(Your task): List the lines of this listing that hold the word "designer".

BEGIN

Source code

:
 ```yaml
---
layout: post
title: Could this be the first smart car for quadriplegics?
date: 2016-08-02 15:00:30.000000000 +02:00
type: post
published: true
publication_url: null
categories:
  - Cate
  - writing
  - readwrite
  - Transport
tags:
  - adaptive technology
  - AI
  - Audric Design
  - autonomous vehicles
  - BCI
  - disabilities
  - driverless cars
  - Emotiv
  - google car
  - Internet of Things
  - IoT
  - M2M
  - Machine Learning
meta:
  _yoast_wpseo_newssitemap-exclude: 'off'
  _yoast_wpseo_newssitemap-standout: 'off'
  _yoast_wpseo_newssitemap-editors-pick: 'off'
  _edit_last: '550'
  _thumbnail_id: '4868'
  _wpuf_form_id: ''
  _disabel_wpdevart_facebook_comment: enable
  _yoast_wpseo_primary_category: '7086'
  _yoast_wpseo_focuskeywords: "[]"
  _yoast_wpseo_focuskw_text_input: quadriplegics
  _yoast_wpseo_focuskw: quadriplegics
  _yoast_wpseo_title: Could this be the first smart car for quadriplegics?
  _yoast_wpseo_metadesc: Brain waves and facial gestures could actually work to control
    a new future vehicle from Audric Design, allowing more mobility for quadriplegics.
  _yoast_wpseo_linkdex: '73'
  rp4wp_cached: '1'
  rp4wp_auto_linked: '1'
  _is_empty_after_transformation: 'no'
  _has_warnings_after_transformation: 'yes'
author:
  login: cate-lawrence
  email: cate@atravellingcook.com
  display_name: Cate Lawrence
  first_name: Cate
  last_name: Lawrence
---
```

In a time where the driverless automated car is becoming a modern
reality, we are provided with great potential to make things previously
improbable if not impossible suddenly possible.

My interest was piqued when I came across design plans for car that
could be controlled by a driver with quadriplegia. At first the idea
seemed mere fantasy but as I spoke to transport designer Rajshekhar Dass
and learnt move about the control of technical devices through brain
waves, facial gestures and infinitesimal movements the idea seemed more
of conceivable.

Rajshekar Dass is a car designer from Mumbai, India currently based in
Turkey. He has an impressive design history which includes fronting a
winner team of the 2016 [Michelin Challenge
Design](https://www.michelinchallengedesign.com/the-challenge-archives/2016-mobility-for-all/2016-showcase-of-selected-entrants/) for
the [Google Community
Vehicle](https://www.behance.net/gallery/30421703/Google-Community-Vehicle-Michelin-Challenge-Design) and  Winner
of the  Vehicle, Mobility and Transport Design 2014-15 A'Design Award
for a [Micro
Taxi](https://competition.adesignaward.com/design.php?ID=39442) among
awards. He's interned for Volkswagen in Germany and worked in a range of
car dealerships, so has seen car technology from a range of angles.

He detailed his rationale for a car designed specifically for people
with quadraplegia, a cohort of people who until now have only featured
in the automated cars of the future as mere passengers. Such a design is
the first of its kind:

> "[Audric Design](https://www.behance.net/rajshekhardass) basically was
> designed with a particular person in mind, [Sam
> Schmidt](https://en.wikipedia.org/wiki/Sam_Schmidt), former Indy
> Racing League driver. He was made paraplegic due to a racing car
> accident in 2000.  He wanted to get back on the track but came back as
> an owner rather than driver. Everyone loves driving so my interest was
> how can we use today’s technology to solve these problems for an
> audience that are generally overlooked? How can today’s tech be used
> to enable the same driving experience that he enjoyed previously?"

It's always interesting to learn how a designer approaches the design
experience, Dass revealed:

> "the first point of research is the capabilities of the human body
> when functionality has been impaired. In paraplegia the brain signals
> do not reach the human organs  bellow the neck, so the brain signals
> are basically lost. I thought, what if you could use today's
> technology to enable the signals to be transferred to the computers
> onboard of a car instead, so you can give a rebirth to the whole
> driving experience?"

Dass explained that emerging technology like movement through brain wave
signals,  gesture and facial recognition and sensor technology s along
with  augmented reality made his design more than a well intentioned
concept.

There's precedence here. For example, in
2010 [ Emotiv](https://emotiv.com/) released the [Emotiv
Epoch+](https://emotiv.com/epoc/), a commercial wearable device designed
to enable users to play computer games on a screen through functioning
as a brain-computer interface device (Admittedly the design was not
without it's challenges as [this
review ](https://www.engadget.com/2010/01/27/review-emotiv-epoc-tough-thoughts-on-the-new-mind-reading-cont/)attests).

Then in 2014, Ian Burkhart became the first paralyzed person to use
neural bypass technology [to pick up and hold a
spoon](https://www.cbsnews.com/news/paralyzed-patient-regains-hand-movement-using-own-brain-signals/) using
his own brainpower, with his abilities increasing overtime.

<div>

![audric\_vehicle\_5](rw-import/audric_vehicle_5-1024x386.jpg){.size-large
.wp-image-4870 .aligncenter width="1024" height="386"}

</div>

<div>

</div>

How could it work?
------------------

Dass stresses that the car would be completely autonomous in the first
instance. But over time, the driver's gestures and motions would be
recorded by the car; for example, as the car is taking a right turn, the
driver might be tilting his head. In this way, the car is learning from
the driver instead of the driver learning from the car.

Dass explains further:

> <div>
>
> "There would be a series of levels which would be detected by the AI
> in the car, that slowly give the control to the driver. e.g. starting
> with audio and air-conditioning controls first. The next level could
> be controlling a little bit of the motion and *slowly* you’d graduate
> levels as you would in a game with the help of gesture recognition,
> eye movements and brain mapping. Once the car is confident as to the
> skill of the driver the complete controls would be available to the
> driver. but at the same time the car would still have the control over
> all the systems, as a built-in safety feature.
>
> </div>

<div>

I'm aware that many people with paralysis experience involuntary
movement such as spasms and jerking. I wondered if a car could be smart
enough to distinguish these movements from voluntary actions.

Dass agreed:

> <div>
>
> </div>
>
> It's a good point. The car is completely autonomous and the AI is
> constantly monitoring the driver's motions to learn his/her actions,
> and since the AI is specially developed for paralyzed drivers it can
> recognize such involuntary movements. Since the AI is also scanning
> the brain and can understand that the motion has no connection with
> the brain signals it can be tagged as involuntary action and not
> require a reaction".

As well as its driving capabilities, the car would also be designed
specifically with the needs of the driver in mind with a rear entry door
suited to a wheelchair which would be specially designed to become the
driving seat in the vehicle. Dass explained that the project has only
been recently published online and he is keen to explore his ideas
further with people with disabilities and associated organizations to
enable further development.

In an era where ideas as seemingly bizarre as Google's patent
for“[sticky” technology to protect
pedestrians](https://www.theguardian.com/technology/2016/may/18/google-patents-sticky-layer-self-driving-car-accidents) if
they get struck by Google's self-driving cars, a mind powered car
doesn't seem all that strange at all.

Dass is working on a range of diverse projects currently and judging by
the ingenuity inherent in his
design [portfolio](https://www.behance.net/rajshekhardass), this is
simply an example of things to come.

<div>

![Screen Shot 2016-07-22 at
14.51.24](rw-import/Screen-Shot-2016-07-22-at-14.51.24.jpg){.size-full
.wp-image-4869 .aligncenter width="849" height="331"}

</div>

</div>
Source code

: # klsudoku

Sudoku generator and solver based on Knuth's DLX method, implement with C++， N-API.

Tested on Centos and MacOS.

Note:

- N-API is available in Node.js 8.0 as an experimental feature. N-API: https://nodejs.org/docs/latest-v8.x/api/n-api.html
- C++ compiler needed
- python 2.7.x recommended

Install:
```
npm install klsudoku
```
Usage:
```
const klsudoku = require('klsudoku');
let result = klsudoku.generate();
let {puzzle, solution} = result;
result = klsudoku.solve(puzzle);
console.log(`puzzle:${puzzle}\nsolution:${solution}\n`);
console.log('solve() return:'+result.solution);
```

END
BEGIN

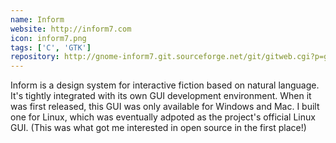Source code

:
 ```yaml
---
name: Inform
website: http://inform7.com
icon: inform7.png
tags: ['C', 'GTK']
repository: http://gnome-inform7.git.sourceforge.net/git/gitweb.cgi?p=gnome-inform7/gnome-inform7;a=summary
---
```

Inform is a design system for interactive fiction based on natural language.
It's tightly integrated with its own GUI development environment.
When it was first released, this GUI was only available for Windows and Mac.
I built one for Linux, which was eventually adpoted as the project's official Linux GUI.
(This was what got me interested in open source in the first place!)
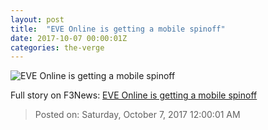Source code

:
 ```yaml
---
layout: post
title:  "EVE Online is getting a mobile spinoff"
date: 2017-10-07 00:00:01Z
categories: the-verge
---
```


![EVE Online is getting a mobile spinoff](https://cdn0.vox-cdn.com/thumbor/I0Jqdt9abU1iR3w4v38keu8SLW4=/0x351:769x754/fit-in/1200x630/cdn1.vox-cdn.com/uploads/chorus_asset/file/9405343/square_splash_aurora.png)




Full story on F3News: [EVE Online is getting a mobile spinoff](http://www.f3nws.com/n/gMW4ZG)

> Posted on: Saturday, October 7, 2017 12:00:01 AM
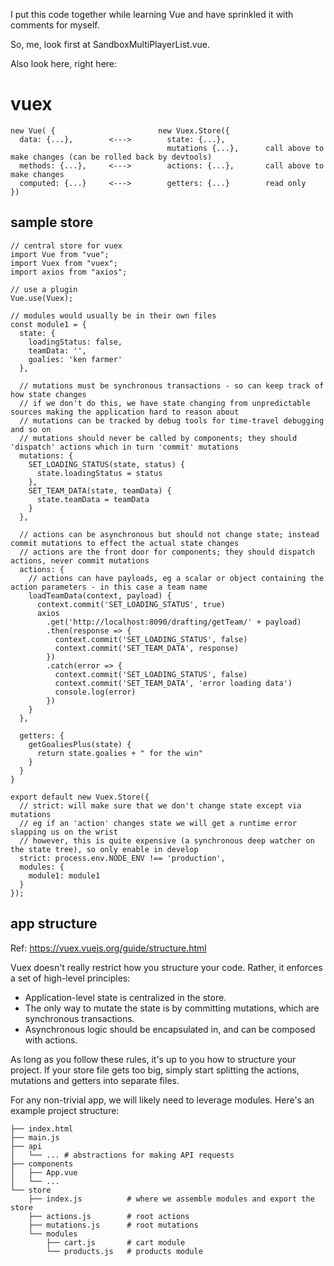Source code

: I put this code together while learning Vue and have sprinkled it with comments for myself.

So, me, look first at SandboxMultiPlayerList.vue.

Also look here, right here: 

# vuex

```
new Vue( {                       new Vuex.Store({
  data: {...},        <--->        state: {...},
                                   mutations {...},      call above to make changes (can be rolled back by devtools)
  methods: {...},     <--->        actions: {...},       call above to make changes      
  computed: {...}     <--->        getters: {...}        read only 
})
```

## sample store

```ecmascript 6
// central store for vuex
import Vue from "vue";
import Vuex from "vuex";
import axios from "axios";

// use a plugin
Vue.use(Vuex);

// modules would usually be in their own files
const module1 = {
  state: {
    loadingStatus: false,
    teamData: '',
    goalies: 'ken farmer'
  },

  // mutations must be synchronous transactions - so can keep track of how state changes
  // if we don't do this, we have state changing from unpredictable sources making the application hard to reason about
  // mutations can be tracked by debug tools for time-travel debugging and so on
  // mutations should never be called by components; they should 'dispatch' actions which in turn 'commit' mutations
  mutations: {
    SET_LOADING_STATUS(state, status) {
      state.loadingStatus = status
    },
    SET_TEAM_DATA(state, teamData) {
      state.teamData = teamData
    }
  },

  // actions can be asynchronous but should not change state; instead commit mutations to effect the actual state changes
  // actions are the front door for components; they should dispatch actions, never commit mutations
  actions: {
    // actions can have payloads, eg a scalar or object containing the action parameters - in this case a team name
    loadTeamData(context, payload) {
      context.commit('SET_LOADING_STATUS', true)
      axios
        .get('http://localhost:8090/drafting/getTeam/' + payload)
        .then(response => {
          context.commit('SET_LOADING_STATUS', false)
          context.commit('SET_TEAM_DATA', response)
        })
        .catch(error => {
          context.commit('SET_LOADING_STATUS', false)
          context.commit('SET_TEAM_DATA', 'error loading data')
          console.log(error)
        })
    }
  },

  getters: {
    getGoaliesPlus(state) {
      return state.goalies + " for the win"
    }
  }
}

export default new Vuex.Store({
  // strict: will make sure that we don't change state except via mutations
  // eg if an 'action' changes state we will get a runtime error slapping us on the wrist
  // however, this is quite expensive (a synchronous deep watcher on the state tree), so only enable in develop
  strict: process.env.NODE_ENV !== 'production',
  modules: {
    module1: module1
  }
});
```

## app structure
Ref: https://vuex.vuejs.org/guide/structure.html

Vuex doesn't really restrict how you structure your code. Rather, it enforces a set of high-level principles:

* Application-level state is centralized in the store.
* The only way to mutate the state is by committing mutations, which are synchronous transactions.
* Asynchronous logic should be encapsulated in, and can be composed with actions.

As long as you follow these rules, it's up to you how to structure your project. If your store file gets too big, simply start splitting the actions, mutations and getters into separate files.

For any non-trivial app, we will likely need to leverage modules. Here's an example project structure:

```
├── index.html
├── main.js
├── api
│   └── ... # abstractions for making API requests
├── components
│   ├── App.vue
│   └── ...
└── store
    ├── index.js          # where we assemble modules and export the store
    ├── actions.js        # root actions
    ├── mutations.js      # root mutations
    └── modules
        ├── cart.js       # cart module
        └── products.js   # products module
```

END

(Solved problem):
seemed mere fantasy but as I spoke to transport designer Rajshekhar Dass
Rajshekar Dass is a car designer from Mumbai, India currently based in
It's always interesting to learn how a designer approaches the design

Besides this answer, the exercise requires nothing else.